Forming unions could be costly, lawyers and labor experts say, because a union could fight for higher wages and benefits and because companies are required to pay 2 percent payroll dues. The dues could amount to millions of dollars in additional costs for big companies. Yum Brands, for instance, has about 160,000 employees in China.
Manufacturers are already coping with soaring labor costs, which have jumped by 30 percent to 40 percent in some coastal manufacturing zones over the last four years. Also, a new contract labor law and stricter enforcement of older labor rules means some companies can no longer avoid paying overtime costs, which can be substantial because many factories insist that some employees work six days a week.
While China’s labor costs are still cheap when compared to those in the US and Europe, they are starting to hurt many employers who are also being hit by higher raw material costs.

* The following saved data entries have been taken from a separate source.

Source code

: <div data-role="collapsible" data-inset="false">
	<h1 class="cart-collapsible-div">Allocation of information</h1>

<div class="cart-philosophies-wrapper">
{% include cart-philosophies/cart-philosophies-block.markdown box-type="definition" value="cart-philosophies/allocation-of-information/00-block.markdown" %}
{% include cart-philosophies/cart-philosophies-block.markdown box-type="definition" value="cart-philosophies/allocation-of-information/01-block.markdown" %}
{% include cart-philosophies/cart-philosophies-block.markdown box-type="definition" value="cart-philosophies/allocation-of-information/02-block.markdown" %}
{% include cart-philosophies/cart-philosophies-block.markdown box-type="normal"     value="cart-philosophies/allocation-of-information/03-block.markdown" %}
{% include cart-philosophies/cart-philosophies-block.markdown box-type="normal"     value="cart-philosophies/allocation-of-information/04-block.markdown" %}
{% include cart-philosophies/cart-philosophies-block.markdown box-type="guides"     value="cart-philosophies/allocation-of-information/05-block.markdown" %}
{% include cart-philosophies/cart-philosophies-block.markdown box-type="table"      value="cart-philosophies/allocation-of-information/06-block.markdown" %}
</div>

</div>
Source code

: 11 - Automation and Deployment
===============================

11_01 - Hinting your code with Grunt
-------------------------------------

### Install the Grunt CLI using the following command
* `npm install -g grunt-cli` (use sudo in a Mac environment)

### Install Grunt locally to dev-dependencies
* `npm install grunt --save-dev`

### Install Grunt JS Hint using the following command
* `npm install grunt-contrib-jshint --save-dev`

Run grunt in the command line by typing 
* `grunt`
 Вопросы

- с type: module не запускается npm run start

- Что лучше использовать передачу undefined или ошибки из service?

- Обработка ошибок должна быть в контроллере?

But whether unions can really protect workers and bargain collectively on their behalf is still in question.
Some experts say corporations operating here could easily find ways to thwart unions, but other experts say the unions could evolve into powerful forces within the companies if members were educated about their rights.
“It all depends on how they are set up,” said Anita Chan, an authority on labor issues in China who is a visiting research fellow at the Australian National University in Canberra. “After you set up a union, these groups have to know how to become representatives of the workers, and really collectively bargain.”
Lauffs said it was too early to tell what impact new unions would have on companies here. But union members would need to be consulted on all employee-related and operational matters.
“Employees may have a say in major operational matters,” he said. “And employees may have the right to strike.”
Many big corporations in China that have recently allowed unions to form under pressure have declined to comment on the union drive. Some company spokesmen have admitted privately that they do not want to raise the ire of the state-controlled union or anger China’s political leaders, who are backing the effort.
But several big companies said they were working well with the union. Wal-Mart, which for years has fought against unions in the US and elsewhere, now has unions operating in nearly all of its 108 stores in China.
“We have a good relationship working with the union,” said Jonathan Dong, a Wal-Mart spokesman in China. “The union provides a complement to what we do.”
The top executive in China at PricewaterhouseCoopers, Frank Lyn, said accounting and professional services firms like his could not be equated with manufacturers.
“We’ll continue to monitor the situation,” Lyn said. “At this juncture, we don’t see a pressing need for a union.”
Wang said that by the end of this month about 80 percent of the top 500 global corporations operating in China would have unions here.
“We are making great progress,” she said.